Adams stands on the brink of another success
Derek Adams will lead his Plymouth Argyle side to Wembley tomorrow to contest the League 2 Play-Off Final with AFC Wimbledon. In the unforgiving world of football management it is yet another achievement to add to the CV of the under-rated Scottish manager. Cast your mind back 12 months and few could blame the Argyle faithful for questioning the appointment of Adams. Having spent the majority of his coaching career operating 500 miles away in rural Dingwall in the far north of Scotland, internet search engines were awash with Plymouth followers seeking information on the man tasked with guiding their club back up the English football ladder.
Their research would have given them confidence as Adams is a serial achiever in gaining promotion and his managerial credentials are frankly, extremely impressive. Entering the world of football management as player-manager with Ross County in 2007, he led his team to the Second Division title in 2008. By the age of 33 he had gained his UEFA Pro Licence before leading his team out at Hampden to face Dundee United in the 2010 Scottish Cup Final as a First Division side, having conquered Celtic in the semi-final. This was a no mean feat for a club with an average home gate of around 3,00 supporters and modest resources. Perhaps believing he had taken the club as far as possible, Adams joined Hibernian as an assistant to Colin Calderwood before a hankering to return to being the boss saw him return to the Staggies in 2011. His return to the club is a case study in dispelling the myth that "you should never go back". Under his guidance, the team went on a 34 game unbeaten run which saw them stroll to the First Division Championship by a margin of 24 points, an incredible achievement given the competitive and attritional nature of the division. One only needs to look at Rangers this season to understand quite how impressive that achievement was. Individual plaudits came his way as he was voted PFA Scotland Manager of the Year and an unbeaten start to County's maiden season in the top-flight finally saw their invincible run end at game 40. Finishing the season 5th, one point from a European place, was another fine success as he made his name as a promising young manager. The following season was more challenging, with the Dingwall outfit finishing a respectable 7th, but at the start of the following campaign he departed the club as manager for a second time.
Given the sustained success he had achieved, it was surprising that the 40 year old Scotsman remained out of the managerial game until joining the Pilgrims in June last year and without being disparaging to Plymouth, he may have expected a call from a club further up the football pyramid. Prior to occupying the Home Park dugout, Adams was linked with the vacancies at St Mirren and former club Motherwell but was overlooked for both. How they must regret that now. Adams spoke publicly during his spell out of the game about the challenges he had faced in securing a return to work.
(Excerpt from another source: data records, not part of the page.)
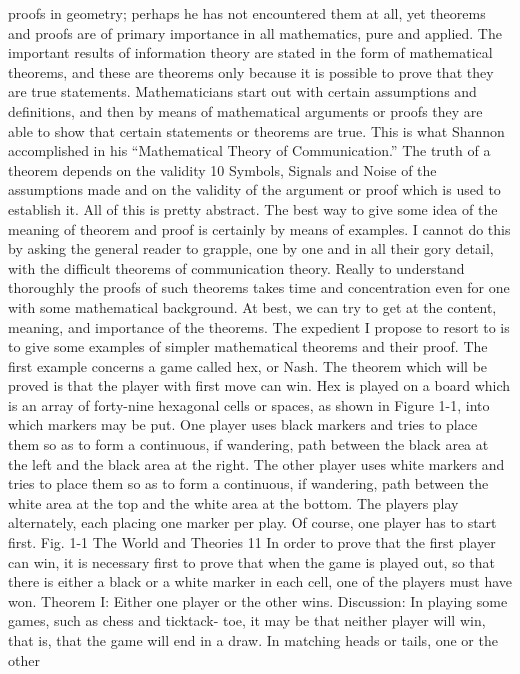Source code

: proofs in geometry; perhaps he has not encountered them at all,
yet theorems and proofs are of primary importance in all mathematics,
pure and applied. The important results of information
theory are stated in the form of mathematical theorems, and these
are theorems only because it is possible to prove that they are true
statements.
Mathematicians start out with certain assumptions and definitions,
and then by means of mathematical arguments or proofs they
are able to show that certain statements or theorems are true. This
is what Shannon accomplished in his “Mathematical Theory of
Communication.” The truth of a theorem depends on the validity
10
Symbols, Signals and Noise
of the assumptions made and on the validity of the argument or
proof which is used to establish it.
All of this is pretty abstract. The best way to give some idea of
the meaning of theorem and proof is certainly by means of examples.
I cannot do this by asking the general reader to grapple,
one by one and in all their gory detail, with the difficult theorems
of communication theory. Really to understand thoroughly the
proofs of such theorems takes time and concentration even for one
with some mathematical background. At best, we can try to get
at the content, meaning, and importance of the theorems.
The expedient I propose to resort to is to give some examples
of simpler mathematical theorems and their proof. The first
example concerns a game called hex, or Nash. The theorem which
will be proved is that the player with first move can win.
Hex is played on a board which is an array of forty-nine hexagonal
cells or spaces, as shown in Figure 1-1, into which markers
may be put. One player uses black markers and tries to place them
so as to form a continuous, if wandering, path between the black
area at the left and the black area at the right. The other player uses
white markers and tries to place them so as to form a continuous,
if wandering, path between the white area at the top and the white
area at the bottom. The players play alternately, each placing one
marker per play. Of course, one player has to start first.
Fig. 1-1
The World and Theories 11
In order to prove that the first player can win, it is necessary
first to prove that when the game is played out, so that there is
either a black or a white marker in each cell, one of the players
must have won.
Theorem I: Either one player or the other wins.
Discussion: In playing some games, such as chess and ticktack-
toe, it may be that neither player will win, that is, that the game
will end in a draw. In matching heads or tails, one or the other
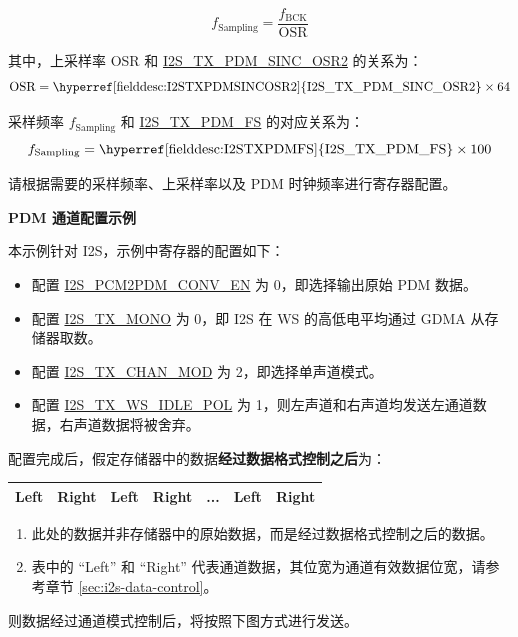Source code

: \documentclass[main\_\_CN.tex]{subfiles}
\begin{document}
\begin{itemize}
    $$f_{\textrm{Sampling}} = \frac{f_{\textrm{BCK}}}{\textrm{OSR}}$$
    
    其中，上采样率 OSR 和 \hyperref[fielddesc:I2STXPDMSINCOSR2]{I2S\_TX\_PDM\_SINC\_OSR2} 的关系为：
    $${\textrm{OSR}} = {\textrm{\hyperref[fielddesc:I2STXPDMSINCOSR2]{I2S\_TX\_PDM\_SINC\_OSR2}}} \times {\textrm{64}}$$
    
    采样频率 $f_{\textrm{Sampling}}$ 和 \hyperref[fielddesc:I2STXPDMFS]{I2S\_TX\_PDM\_FS} 的对应关系为：
    $$f_{\textrm{Sampling}} = {\textrm{\hyperref[fielddesc:I2STXPDMFS]{I2S\_TX\_PDM\_FS}}} \times {\textrm{100}}$$
    
    请根据需要的采样频率、上采样率以及 PDM 时钟频率进行寄存器配置。
\end{itemize}


\textbf{PDM 通道配置示例}

本示例针对 I2S，示例中寄存器的配置如下：

\begin{itemize}
    \item 配置 \hyperref[fielddesc:I2SPCM2PDMCONVEN]{I2S\_PCM2PDM\_CONV\_EN} 为 0，即选择输出原始 PDM 数据。
    \item 配置 \hyperref[fielddesc:I2STXMONO]{I2S\_TX\_MONO} 为 0，即 I2S 在 WS 的高低电平均通过 GDMA 从存储器取数。
    \item 配置 \hyperref[fielddesc:I2STXCHANMOD]{I2S\_TX\_CHAN\_MOD} 为 2，即选择单声道模式。
    \item 配置 \hyperref[fielddesc:I2STXWSIDLEPOL]{I2S\_TX\_WS\_IDLE\_POL} 为 1，则左声道和右声道均发送左通道数据，右声道数据将被舍弃。
\end{itemize}

配置完成后，假定存储器中的数据\textbf{经过数据格式控制之后}为：

\begin{table}[H]
    \centering
    \begin{tabular}{|c|c|c|c|c|c|c|}
    \hline
    Left & Right & Left & Right & ... & Left & Right \\ \hline
    \end{tabular}
\end{table}
\vspace{-0.5em}
\begin{tiplisting}
\vspace{-2em}
\begin{enumerate}
    \item 此处的数据并非存储器中的原始数据，而是经过数据格式控制之后的数据。
    \item 表中的 ``Left” 和 ``Right” 代表通道数据，其位宽为通道有效数据位宽，请参考章节 \ref{sec:i2s-data-control}。
\end{enumerate}
\end{tiplisting}
\vspace{-1em}
则数据经过通道模式控制后，将按照下图方式进行发送。
\end{document}
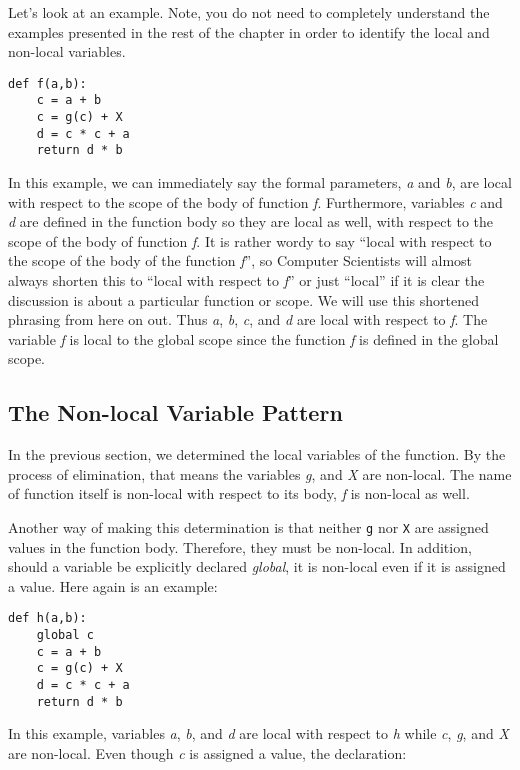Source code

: Let's look at an example.
Note,
you do not need to completely understand the examples presented in
the rest of the chapter in order 
to identify the local and non-local variables.

\begin{verbatim}
def f(a,b):
    c = a + b
    c = g(c) + X
    d = c * c + a
    return d * b
\end{verbatim}

In this example, we can immediately say the 
formal parameters,
{\it a} and {\it b},
are local with respect to the scope of the body of function {\it f}.
Furthermore, variables
{\it c} and {\it d}
are defined in the function body
so they are local as well,
with respect to the scope of the body of function {\it f}.
It is rather wordy to say ``local with respect to the
scope of the body of the function {\it f}'', so Computer Scientists
will almost always shorten this to ``local with respect to {\it f}''
or just ``local''
if it is clear the discussion is about a particular function or scope.
We will use this shortened phrasing from here on out.
Thus {\it a}, {\it b}, {\it c}, and {\it d} are local with respect to {\it f}.
The variable {\it f} is local to the global scope since the function
{\it f} is defined in the global scope.

\subsection{The Non-local Variable Pattern}

In the previous section, we determined the local
variables of the function.
By the process 
of elimination, that means the variables
{\it g}, and {\it X} are non-local.
The name of function itself is non-local with respect
to its body, {\it f} is non-local as well.

Another way of making this determination is
that
neither {\tt g} nor {\tt X} are assigned values
in the function body. Therefore, they must be non-local.
In addition, should a variable be explicitly declared {\it global},
it is non-local even if it is assigned a value.
Here again is an example:

\begin{verbatim}
def h(a,b):
    global c
    c = a + b
    c = g(c) + X
    d = c * c + a
    return d * b
\end{verbatim}

In this example, variables {\it a}, {\it b}, and {\it d} are local with respect
to {\it h} while {\it c}, {\it g}, and {\it X} are non-local.
Even though {\it c} is assigned a value, the declaration:

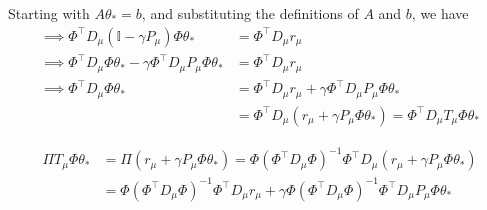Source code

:Starting with \( A \theta_{*} = b \), and substituting the definitions of \( A \) and \( b \), we have
\begin{align*}
    \implies
    \Phi^{\top} D_{\mu}\left(\mathbb{I}-\gamma P_{\mu}\right) \Phi \theta_{*}
     & =
    \Phi^{\top} D_{\mu} r_{\mu}
    \\
    \implies
    \Phi^{\top} D_{\mu} \Phi \theta_{*} - \gamma \Phi^{\top} D_{\mu} P_{\mu} \Phi \theta_{*}
     & =
    \Phi^{\top} D_{\mu} r_{\mu}
    \\
    \implies
    \Phi^{\top} D_{\mu} \Phi \theta_{*}
     & =
    \Phi^{\top} D_{\mu} r_{\mu} + \gamma \Phi^{\top} D_{\mu} P_{\mu} \Phi \theta_{*}
    \\ & =
    \Phi^{\top} D_{\mu} \left( r_{\mu} + \gamma P_{\mu} \Phi \theta_{*} \right)
    =
    \Phi^{\top} D_{\mu} T_{\mu} \Phi \theta_{*}
\end{align*}

\begin{align*}
    \Pi T_{\mu} \Phi \theta_{*}
     & =
    \Pi \left( r_{\mu} + \gamma P_{\mu} \Phi \theta_{*} \right)
    =
    \Phi{\left(\Phi^{\top} D_{\mu} \Phi\right)}^{-1} \Phi^{\top} D_{\mu} \left( r_{\mu} + \gamma P_{\mu} \Phi \theta_{*} \right)
    \\ & =
    \Phi{\left(\Phi^{\top} D_{\mu} \Phi\right)}^{-1} \Phi^{\top} D_{\mu} r_{\mu} + \gamma \Phi{\left(\Phi^{\top} D_{\mu} \Phi\right)}^{-1} \Phi^{\top} D_{\mu} P_{\mu} \Phi \theta_{*}
\end{align*}
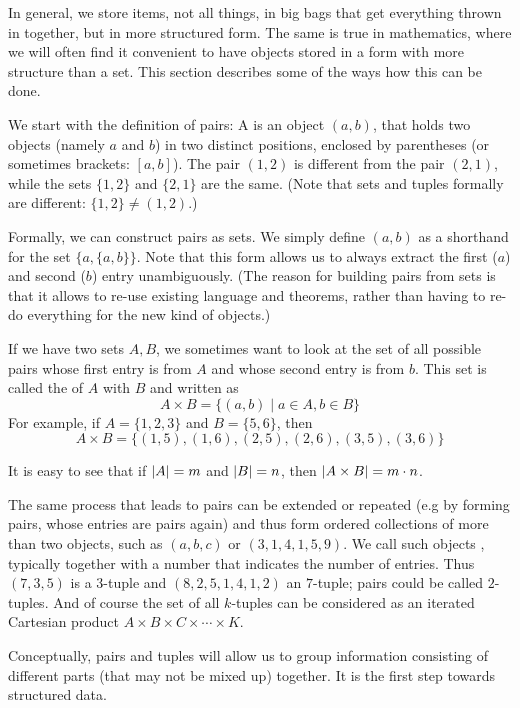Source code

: In general, we store items, not all things, in big bags that get everything thrown in
together, but in more structured form. The same is true in mathematics,
where we will often find it convenient to have objects stored in a form with
more structure than a set. This section describes some of the ways how this
can be done.

We start with the definition of pairs: A  is an object $(a,b)$,
that holds two objects (namely $a$ and $b$) in two distinct positions,
enclosed by parentheses (or sometimes brackets: $[a,b]$). The
pair $(1,2)$ is different from the pair $(2,1)$, while the sets $\{1,2\}$
and $\{2,1\}$ are the same. (Note that sets and tuples formally are
different: $\{1,2\}\not=(1,2)$.)

Formally, we can construct pairs as sets. We simply define $(a,b)$ as a
shorthand for the set $\{a,\{a,b\}\}$. Note that this form allows us to
always extract the first ($a$) and second ($b$) entry unambiguously. (The
reason for building pairs from sets is that it allows to re-use existing
language and theorems, rather than having to re-do everything for the new
kind of objects.)
\medskip

If we have two sets $A,B$, we sometimes want to look at the set of all
possible pairs whose first entry is from $A$ and whose second entry is from
$b$.
This set is called the 
of $A$ with
$B$ and written as
\[
A\times B=\{(a,b)\mid a\in A,b\in B\}
\]
For example, if $A=\{1,2,3\}$ and $B=\{5,6\}$, then
\[
A\times B=\{(1,5),(1,6),(2,5),(2,6),(3,5),(3,6)\}
\]

It is easy to see that if $\left|A\right|=m$ and $\left|B\right|=n$, then $\left|A\times
B\right|=m\cdot n$.
\medskip

The same process that leads to pairs can be extended or repeated (e.g by
forming pairs, whose entries are pairs again) and thus form ordered
collections of more than two objects, such as $(a,b,c)$ or $(3,1,4,1,5,9)$.
We call such objects ,
typically together with a number that
indicates the number of entries.
Thus $(7,3,5)$ is a $3$-tuple and $(8,2,5,1,4,1,2)$ an $7$-tuple; pairs
could be called $2$-tuples. 
And of course the set of all $k$-tuples can be considered as an iterated
Cartesian product $A\times B\times C\times\cdots\times K$.
\medskip

Conceptually, pairs and tuples will allow us to group information consisting
of different parts (that may not be mixed up) together. It is the first step
towards structured data.

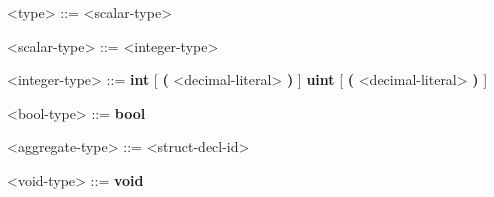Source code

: 
\begin{mdframed}
\begin{grammar}

<type> ::=
<scalar-type>

<scalar-type> ::=
<integer-type>

<integer-type> ::=
\textbf{int} [ \textbf{(} <decimal-literal> \textbf{)} ]
\alt \textbf{uint} [ \textbf{(} <decimal-literal> \textbf{)} ]

<bool-type> ::=
\textbf{bool}

<aggregate-type> ::=
<struct-decl-id>

<void-type> ::=
\textbf{void}

\end{grammar}
\end{mdframed}

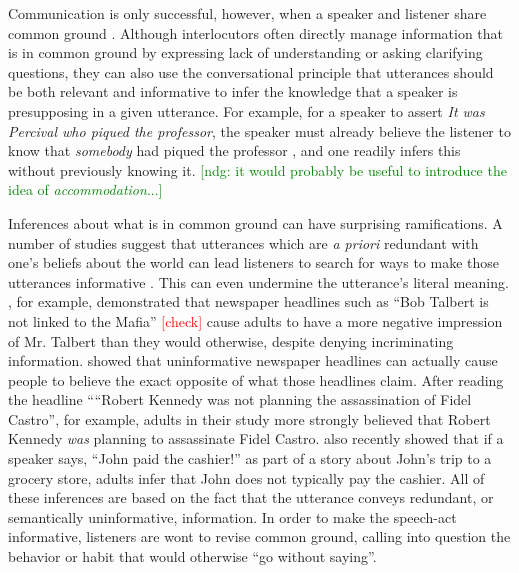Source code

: \documentclass[10pt,letterpaper]{article}
\newcommand{\red}[1]{\textcolor{Red}{#1}}
\newcommand{\ndg}[1]{\textcolor{Green}{[ndg: #1]}}
\begin{document}
Communication is only successful, however, when a speaker and listener share common ground \cite{Clark1996}.
Although interlocutors often directly manage information that is in common ground by  expressing lack of understanding or asking clarifying questions, they can also use the conversational principle that utterances should be both relevant and informative \cite{Grice1975} to infer the knowledge that a speaker is presupposing in a given utterance.
For example, for a speaker to assert \emph{It was Percival who piqued the professor}, the speaker must already believe the listener to know that \emph{somebody} had piqued the professor \cite{Clark1977}, and one readily infers this without previously knowing it. 
\ndg{it would probably be useful to introduce the idea of \emph{accommodation}...}

Inferences about what is in common ground can have surprising ramifications.
A number of studies suggest that utterances which are \emph{a priori} redundant with one's beliefs about the world can lead listeners to search for ways to make those utterances informative \cite{Yandell1979, Wegner1981, Gruenfeld1992, Kravtchenko2015, Degen2015}.  
This can even undermine the utterance's literal meaning.  
, for example, demonstrated that newspaper headlines such as ``Bob Talbert is not linked to the Mafia'' \red{[check]} cause adults to have a more negative impression of Mr. Talbert than they would otherwise, despite denying incriminating information.  
 showed that uninformative newspaper headlines can actually cause people to believe the exact opposite of what those headlines claim.  
After reading the headline ``“Robert Kennedy was not planning the assassination of Fidel Castro'', for example, adults in their study more strongly believed that Robert Kennedy \emph{was} planning to assassinate Fidel Castro.
 also recently showed that if a speaker says, ``John paid the cashier!'' as part of a story about John's trip to a grocery store, adults infer that John does not typically pay the cashier.  
All of these inferences are based on the fact that the utterance conveys redundant, or semantically uninformative, information.
In order to make the speech-act informative, listeners are wont to revise common ground, calling into question the behavior or habit that would otherwise ``go without saying''.


\end{document}

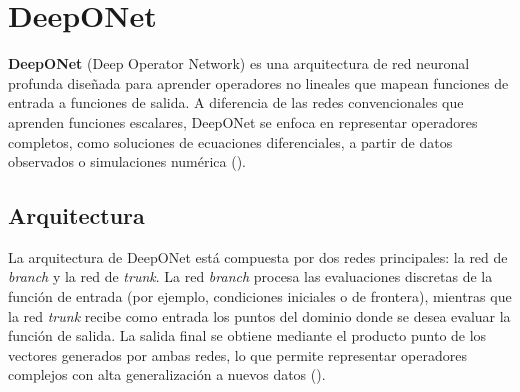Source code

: \documentclass[
  spanish,
  us-letterpaper,
  DIV=11,
  numbers=noendperiod]{scrreprt}
\theoremstyle{definition}
\theoremstyle{plain}
\theoremstyle{remark}
\begin{document}
\chapter{DeepONet}\label{deeponet}

\textbf{DeepONet} (Deep Operator Network) es una arquitectura de red
neuronal profunda diseñada para aprender operadores no lineales que
mapean funciones de entrada a funciones de salida. A diferencia de las
redes convencionales que aprenden funciones escalares, DeepONet se
enfoca en representar operadores completos, como soluciones de
ecuaciones diferenciales, a partir de datos observados o simulaciones
numérica ().

\section{Arquitectura}\label{arquitectura}

La arquitectura de DeepONet está compuesta por dos redes principales: la
red de \emph{branch} y la red de \emph{trunk}. La red \emph{branch}
procesa las evaluaciones discretas de la función de entrada (por
ejemplo, condiciones iniciales o de frontera), mientras que la red
\emph{trunk} recibe como entrada los puntos del dominio donde se desea
evaluar la función de salida. La salida final se obtiene mediante el
producto punto de los vectores generados por ambas redes, lo que permite
representar operadores complejos con alta generalización a nuevos datos
().
\end{document}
Despite his relentless success, Adams is not one of the media darlings of the Scottish game and this was to his detriment in terms of being pushed into the public eye when vacancies arose. More recently a fallen giant of the Scottish game Dundee United went on the hunt for a manager to lead them out of the Championship next season and with his unparalled credentials in that division in recent times, you may have expected Adams name to be in the mix. Alas, it was not.
And so the path led to Home Park where the board looked at his track record in managing football teams and not providing soundbytes to appease the media. He may not be lauded by the Scottish press but success tomorrow will see him gain the adulation of the 40,00+ Pilgrims heading down Wembley Way and the chance to test himself at a higher level next season. You never know, he may even get some recognition back in his native Scotland. After all, they do say football is a funny old game.